本人は動き回りたいけどベッドからは降りられない。唯一、一緒に楽しめる方法として何冊もの絵本を転落防止の柵付きベッドに持ち込んで過ごしました。娘が特にお気に入りだったのがわらべうたの絵本で、ひたすらその本ばかり指定してくるので、言われるままに本を開いてうたった記憶があります。
後で聞いたところ付き添いを交代していた夫も全く同じ状況だったようで、今では「あのわらべうた合宿」といえばその時の入院のことだと話が通じるようになっています。

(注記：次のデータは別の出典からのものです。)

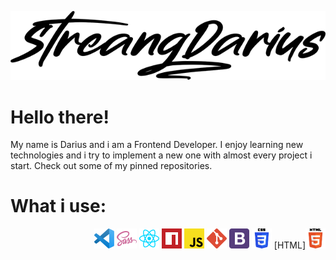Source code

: 
<p align="center"><img width="635px" heigth="129px" src="https://raw.githubusercontent.com/streangdarius/streangdarius/main/assets/name.png"></p>
<h1 align="center">

# Hello there!
  My name is Darius and i am a Frontend Developer. I enjoy learning new technologies and i try to implement a new one with almost every project i start. Check out some of my pinned repositories. 
  

# What i use:
  <div dir="rtl">
    
  <img alt="HTML5" width="32px" height="32px" src="https://raw.githubusercontent.com/streangdarius/streangdarius/07613e9f499c32d589acc94b69b8781ba9097964/assets/logos/html5.svg">[HTML]
  <img alt="CSS3" width="32px" height="32px" src="https://raw.githubusercontent.com/streangdarius/streangdarius/07613e9f499c32d589acc94b69b8781ba9097964/assets/logos/ccs3.svg">
  <img alt="Bootstrap" width="32px" height="32px" src="https://raw.githubusercontent.com/streangdarius/streangdarius/07613e9f499c32d589acc94b69b8781ba9097964/assets/logos/bootstrap.svg">
  <img alt="GIT" width="32px" height="32px" src="https://raw.githubusercontent.com/streangdarius/streangdarius/07613e9f499c32d589acc94b69b8781ba9097964/assets/logos/git.svg">
  <img alt="JavaScript" width="32px" height="32px" src="https://raw.githubusercontent.com/streangdarius/streangdarius/07613e9f499c32d589acc94b69b8781ba9097964/assets/logos/javascript.svg">
  <img alt="NPM" width="32px" height="32px" src="https://raw.githubusercontent.com/streangdarius/streangdarius/07613e9f499c32d589acc94b69b8781ba9097964/assets/logos/npm.svg">
  <img alt="React" width="32px" height="32px" src="https://raw.githubusercontent.com/streangdarius/streangdarius/07613e9f499c32d589acc94b69b8781ba9097964/assets/logos/react.svg">
  <img alt="SASS" width="32px" height="32px" src="https://raw.githubusercontent.com/streangdarius/streangdarius/07613e9f499c32d589acc94b69b8781ba9097964/assets/logos/sass.svg">
  <img alt="Visual Studio Code" width="32px" height="32px" src="https://raw.githubusercontent.com/streangdarius/streangdarius/07613e9f499c32d589acc94b69b8781ba9097964/assets/logos/vscode.svg">
    
  </div>
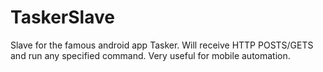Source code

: TaskerSlave
===========

Slave for the famous android app Tasker. Will receive HTTP POSTS/GETS and run any specified command. Very useful for mobile automation. 
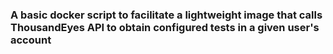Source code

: ### A basic docker script to facilitate a lightweight image that calls ThousandEyes API to obtain configured tests in a given user's account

あの時は、わらべうたのあまり個人の感情が入らない声に出してみると楽しい言葉やリズムに救われていたような気がしています。
わらべうたが育むさまざまなこと
わらべうたや手遊びうたは大人の私たちも知っているものが多く、「ちいさい頃うたったな」と懐かしくなるものがたくさんあるかもしれません。
『歌声は贈りもの こどもと歌う春夏秋冬』(福音館書店)という白井明大さんの本は、立春から始まる二十四節気にそって、このわらべうたや童謡が紹介されています。「なるほど、季節が巡る度に行事や自然の情景をわらべうたにのせてうたっているんだな」「これは文化の継承や自然を感じる心を自分の記憶とリンクさせながら育んでいるということかもしれないな」と感じながら読みました。日常の中での大それたことのない、道具も必要のない遊びの中でです。
世の中の状況が様変わりしていても、しっかりと続いていること
2021年のお正月はコロナ禍で、例年とは違ったお正月になった方が多いのではないでしょうか。我が家も正月の実家帰省はなく、自宅でおせち(ほぼ買ったものを詰めただけ)を囲みました。「無理をしない」を決め込んでいたのもあってか、日常の延長線にあるハレの日で、「ささやかな」という言葉がぴったりの元旦でしたが、それでもお正月らしいことをしたからか、静かに気持ちが引き締まる感じを覚えました。
世の中の状況が様変わりしていても、世界中でその土地の文化は粛々と続いているんだなとも思ったりします。
なかなか思うようにはいかない世の中だけど、わらべうたみたいな小さな日常にのって文化や暮らしが続いている、と認識することで、なんとなく気持ちが軽くなったりしています。
大きな声で歌うのは今のご時世NGかもしれないけれど、わらべうたは力を抜いて口ずさむくらいがちょうどいい気がしています。声に出してみるとリズミカルで楽しめます。
季節を感じるのにいかがでしょうか。